• **MATERIALS PROVIDED**:
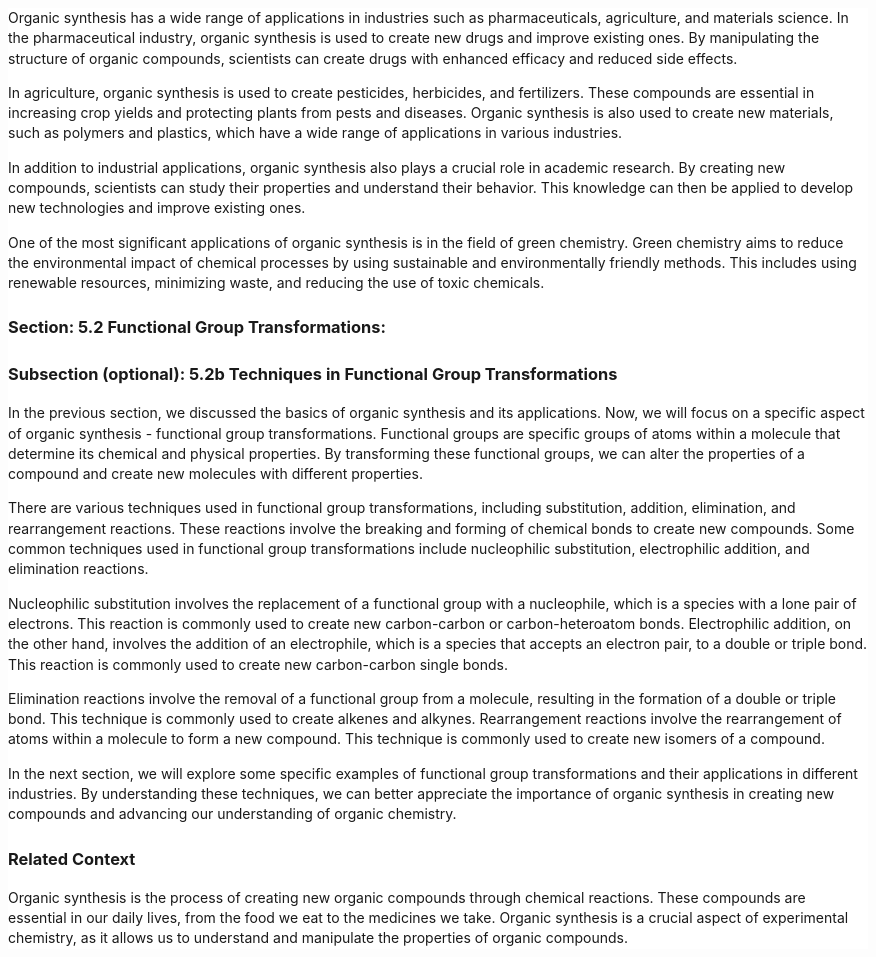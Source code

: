Organic synthesis has a wide range of applications in industries such as pharmaceuticals, agriculture, and materials science. In the pharmaceutical industry, organic synthesis is used to create new drugs and improve existing ones. By manipulating the structure of organic compounds, scientists can create drugs with enhanced efficacy and reduced side effects.

In agriculture, organic synthesis is used to create pesticides, herbicides, and fertilizers. These compounds are essential in increasing crop yields and protecting plants from pests and diseases. Organic synthesis is also used to create new materials, such as polymers and plastics, which have a wide range of applications in various industries.

In addition to industrial applications, organic synthesis also plays a crucial role in academic research. By creating new compounds, scientists can study their properties and understand their behavior. This knowledge can then be applied to develop new technologies and improve existing ones.

One of the most significant applications of organic synthesis is in the field of green chemistry. Green chemistry aims to reduce the environmental impact of chemical processes by using sustainable and environmentally friendly methods. This includes using renewable resources, minimizing waste, and reducing the use of toxic chemicals.

### Section: 5.2 Functional Group Transformations:

### Subsection (optional): 5.2b Techniques in Functional Group Transformations

In the previous section, we discussed the basics of organic synthesis and its applications. Now, we will focus on a specific aspect of organic synthesis - functional group transformations. Functional groups are specific groups of atoms within a molecule that determine its chemical and physical properties. By transforming these functional groups, we can alter the properties of a compound and create new molecules with different properties.

There are various techniques used in functional group transformations, including substitution, addition, elimination, and rearrangement reactions. These reactions involve the breaking and forming of chemical bonds to create new compounds. Some common techniques used in functional group transformations include nucleophilic substitution, electrophilic addition, and elimination reactions.

Nucleophilic substitution involves the replacement of a functional group with a nucleophile, which is a species with a lone pair of electrons. This reaction is commonly used to create new carbon-carbon or carbon-heteroatom bonds. Electrophilic addition, on the other hand, involves the addition of an electrophile, which is a species that accepts an electron pair, to a double or triple bond. This reaction is commonly used to create new carbon-carbon single bonds.

Elimination reactions involve the removal of a functional group from a molecule, resulting in the formation of a double or triple bond. This technique is commonly used to create alkenes and alkynes. Rearrangement reactions involve the rearrangement of atoms within a molecule to form a new compound. This technique is commonly used to create new isomers of a compound.

In the next section, we will explore some specific examples of functional group transformations and their applications in different industries. By understanding these techniques, we can better appreciate the importance of organic synthesis in creating new compounds and advancing our understanding of organic chemistry.


### Related Context
Organic synthesis is the process of creating new organic compounds through chemical reactions. These compounds are essential in our daily lives, from the food we eat to the medicines we take. Organic synthesis is a crucial aspect of experimental chemistry, as it allows us to understand and manipulate the properties of organic compounds.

• **EXERCISE INSTRUCTIONS**:
Copy the lines exactly as they appear from the opening of the entries above through the line with "reduced side effects.", excluding all pictures.

• **TASK SOLUTION**:
Source code

:Organic synthesis has a wide range of applications in industries such as pharmaceuticals, agriculture, and materials science. In the pharmaceutical industry, organic synthesis is used to create new drugs and improve existing ones. By manipulating the structure of organic compounds, scientists can create drugs with enhanced efficacy and reduced side effects.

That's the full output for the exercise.